Oars and Oar locks (pinned, ring or Y with oar rites)

Discussion in 'Watercraft' started by lastcall, May 24, 2013.

  1. I have an old Scadden McKenzie drifter 3X with two piece aluminum oars. (I also have a Buck's Bag South Fork with the same type of oars) I am thinking about getting some new oars, Scadden Power Stroke, Sawyers, Cataract or similar. The question I have is about the oar locks.

    There is a thread about pins as the oar lock. I can see where this would be handy because the oar would always be in the proper position when you needed to use it. However, having to drill a hole in the oar shaft means that you have a weak point where the oar can break. It also means that the oar position can never be changed.

    Then there is the ring oar lock. The oars are very adjustable but the rower must position the blade each time he uses it. I think that this would be the strongest oar-oar lock combination. It is also the hardest combination to loose if the oar lock is pined in below the socket like on my pontoons.

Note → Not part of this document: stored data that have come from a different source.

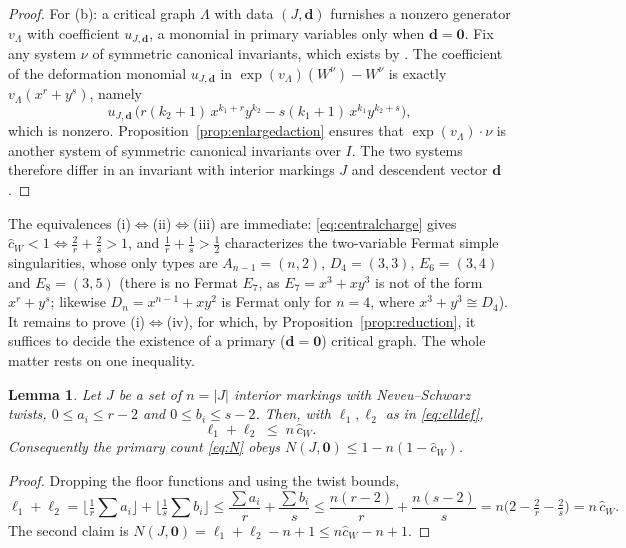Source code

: \documentclass[11pt]{amsart}
\newtheorem{lemma}[theorem]{Lemma}
\theoremstyle{definition}
\theoremstyle{remark}
\newcommand{\chat}{\hat{c}}
\begin{document}
\begin{proof}
For (b): a critical graph $\Lambda$ with data $(J,\mathbf d)$ furnishes a
nonzero generator $v_{\Lambda}$ with coefficient $u_{J,\mathbf d}$, a monomial
in primary variables only when $\mathbf d=\mathbf 0$. Fix any system
$\nu$ of symmetric canonical invariants, which exists by
\cite[Theorem~0.1]{GKT}. The coefficient of the deformation monomial
$u_{J,\mathbf d}$ in
$\exp(v_{\Lambda})(W^{\nu})-W^{\nu}$ is exactly
$v_{\Lambda}(x^{r}+y^{s})$, namely
\[
u_{J,\mathbf d}\,\bigl(r(k_{2}+1)\,x^{k_{1}+r}y^{k_{2}}
-s(k_{1}+1)\,x^{k_{1}}y^{k_{2}+s}\bigr),
\]
which is nonzero. Proposition~\ref{prop:enlargedaction} ensures that
$\exp(v_{\Lambda})\cdot\nu$ is another system of symmetric canonical invariants
over $I$. The two systems therefore differ in an invariant with interior
markings $J$ and descendent vector $\mathbf d$.
\end{proof}


The equivalences (i)$\Leftrightarrow$(ii)$\Leftrightarrow$(iii) are immediate:
\eqref{eq:centralcharge} gives $\chat_{W}<1\Leftrightarrow\frac2r+\frac2s>1$, and
$\frac1r+\frac1s>\frac12$ characterizes the two-variable Fermat simple
singularities, whose only types are $A_{n-1}=(n,2)$, $D_{4}=(3,3)$,
$E_{6}=(3,4)$ and $E_{8}=(3,5)$ (there is no Fermat $E_{7}$, as $E_{7}=x^{3}+xy^{3}$
is not of the form $x^{r}+y^{s}$; likewise $D_{n}=x^{n-1}+xy^{2}$ is Fermat only
for $n=4$, where $x^{3}+y^{3}\cong D_{4}$). It remains to prove
(i)$\Leftrightarrow$(iv), for which, by Proposition~\ref{prop:reduction}, it
suffices to decide the existence of a primary ($\mathbf d=\mathbf0$) critical
graph. The whole matter rests on one inequality.

\begin{lemma}
\label{lem:bound}
Let $J$ be a set of $n=|J|$ interior markings with Neveu--Schwarz twists,
$0\leq a_{i}\leq r-2$ and $0\leq b_{i}\leq s-2$. Then, with $\ell_{1},\ell_{2}$
as in \eqref{eq:elldef},
\[
\ell_{1}+\ell_{2}\;\leq\;n\,\chat_{W}.
\]
Consequently the primary count \eqref{eq:N} obeys
$N(J,\mathbf 0)\leq 1-n(1-\chat_{W})$.
\end{lemma}

\begin{proof}
Dropping the floor functions and using the twist bounds,
\[
\ell_{1}+\ell_{2}
=\Big\lfloor\tfrac1r\textstyle\sum a_{i}\Big\rfloor
+\Big\lfloor\tfrac1s\textstyle\sum b_{i}\Big\rfloor
\leq\frac{\sum a_{i}}{r}+\frac{\sum b_{i}}{s}
\leq\frac{n(r-2)}{r}+\frac{n(s-2)}{s}
=n\Big(2-\tfrac2r-\tfrac2s\Big)=n\,\chat_{W}.
\]
The second claim is $N(J,\mathbf 0)=\ell_{1}+\ell_{2}-n+1\leq n\chat_{W}-n+1$.
\end{proof}
\end{document}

    The third type of is the open or 'Y' type of oar lock with oar rites. With this combination the oars a removable from the oar locks but the rower must rotate the oar until the oar rite is in position to slip into the oar lock before using. Because the oar lock is open on top it is not as strong as the ring type oar lock.

    So what have you found you like and dislike when using the different types of oar locks and why?

    Thanks for your comments and help in getting the best combination.

    Ed Dahl
  2. I have always used standard oar locks in my DB and toons with oar rights. I would cut the oar rights down so that it is easy to pull the oar in a little and feather the blades if needed.
  3. I agree. I've had problems with ring oar locks. I had an oar get stuck in the brush on the Yakima and it pulled right out of the oar lock. Recovery was a pretty interesting process. Now I use open locks and oar rites and haven't had any problems.

  4. Regarding the pin-through design of Scadden and other frameless boats: I have never been a fan of the design. Like you say, the hole through the oar shaft is a weak point, and drilling new oars isn't something I wanted to do. Fortunately, I discovered a solution from NW RIver Supply that offers the same benefits as pin-through design, without the problems. Basically, a clamped-on pin clip.


    The clip alone can be found here:


    Works great on those Scadden pin oarlocks.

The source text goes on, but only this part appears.